Category Archives: California

Global Warming Threat

The reclaimed lands are marked in pink.

Everyone who lives in or near San Francisco is very aware of the threat of global warming.  For example, if you talk to someone from Alameda, you realize that they definitely take the prospect of global warming and the rise of the sea seriously.  Alameda, on average, sits only 4 feet above sea level, and any rise of the bay/sea is going to be catastrophic for this historic village positioned on two islands in the bay.

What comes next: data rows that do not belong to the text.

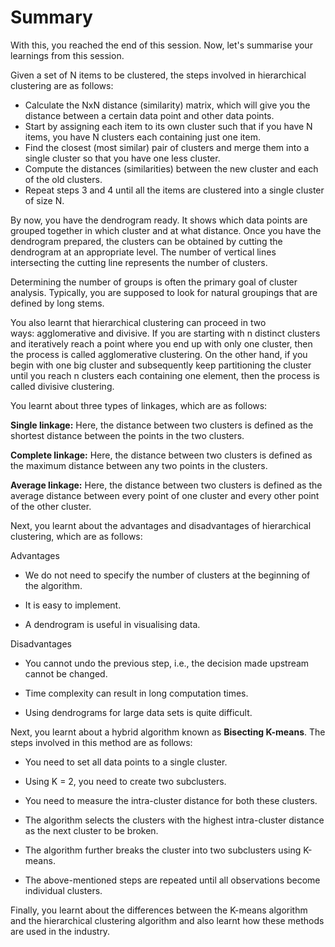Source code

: # Summary

With this, you reached the end of this session. Now, let's summarise your learnings from this session.

Given a set of N items to be clustered, the steps involved in hierarchical clustering are as follows: 

-   Calculate the NxN distance (similarity) matrix, which will give you the distance between a certain data point and other data points. 
-   Start by assigning each item to its own cluster such that if you have N items, you have N clusters each containing just one item. 
-   Find the closest (most similar) pair of clusters and merge them into a single cluster so that you have one less cluster.
-   Compute the distances (similarities) between the new cluster and each of the old clusters. 
-   Repeat steps 3 and 4 until all the items are clustered into a single cluster of size N. 

By now, you have the dendrogram ready. It shows which data points are grouped together in which cluster and at what distance. Once you have the dendrogram prepared, the clusters can be obtained by cutting the dendrogram at an appropriate level. The number of vertical lines intersecting the cutting line represents the number of clusters.

Determining the number of groups is often the primary goal of cluster analysis. Typically, you are supposed to look for natural groupings that are defined by long stems.

You also learnt that hierarchical clustering can proceed in two ways: agglomerative and divisive. If you are starting with n distinct clusters and iteratively reach a point where you end up with only one cluster, then the process is called agglomerative clustering. On the other hand, if you begin with one big cluster and subsequently keep partitioning the cluster until you reach n clusters each containing one element, then the process is called divisive clustering.

You learnt about three types of linkages, which are as follows:

**Single linkage:** Here, the distance between two clusters is defined as the shortest distance between the points in the two clusters.

**Complete linkage:** Here, the distance between two clusters is defined as the maximum distance between any two points in the clusters.

**Average linkage:** Here, the distance between two clusters is defined as the average distance between every point of one cluster and every other point of the other cluster.

Next, you learnt about the advantages and disadvantages of hierarchical clustering, which are as follows:

Advantages

-   We do not need to specify the number of clusters at the beginning of the algorithm.
    
-   It is easy to implement. 
    
-   A dendrogram is useful in visualising data.
    

Disadvantages

-   You cannot undo the previous step, i.e., the decision made upstream cannot be changed.
    
-   Time complexity can result in long computation times.
    
-   Using dendrograms for large data sets is quite difficult.
    

Next, you learnt about a hybrid algorithm known as **Bisecting K-means**. The steps involved in this method are as follows:

-   You need to set all data points to a single cluster.
    
-   Using K = 2, you need to create two subclusters.
    
-   You need to measure the intra-cluster distance for both these clusters.
    
-   The algorithm selects the clusters with the highest intra-cluster distance as the next cluster to be broken.
    
-   The algorithm further breaks the cluster into two subclusters using K-means.
    
-   The above-mentioned steps are repeated until all observations become individual clusters.
    

Finally, you learnt about the differences between the K-means algorithm and the hierarchical clustering algorithm and also learnt how these methods are used in the industry.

The City of San Francisco also has reason to be alarmed about the sea level.  There are large portions of this city that were reclaimed from the bay.  The founding fathers often used parts of abandoned ships, sand from the tops of hills, and whatever they had in order to fill in the marshes, the inlets, and small creaks near the bay to make more usable land.  In the past, entrepeneurs paid very high prices for land that was actually covered by the bay.  They then would cheaply fill it in and make large profits selling off prime bay front property.  It’s amazing to look at the old maps and realize how much land was actually reclaimed and in use today.  For example, Mission Bay used to be a rather large bay, but now it is just the size of a small creek surrounded by mid-rise apartments/condos, AT&T Park, and the newly developed campus of UCSF.  As the sea level, and bay level, rise, these parts will once again be underwater unless something is done in the next 100 years.

At some point we have to take the blinders off our eyes and admit that global warming is real.  Imagine, there are still people, often brainwashed by their preachers or politicians, who say they don’t believe in global warming.  Is it really that hard to believe when we already see proof around the world of the effect of the polar ice caps melting?  Only when we are able to face this problem head on will we be able to formulate long-term solutions and save the land through the use of levees and dykes.  If they could do it in new Orleans they can do it in San Francisco, but now is the time for action.  Ignorance at times may be bliss, but in this instance it is short-sighted, ludicrous, and dangerous.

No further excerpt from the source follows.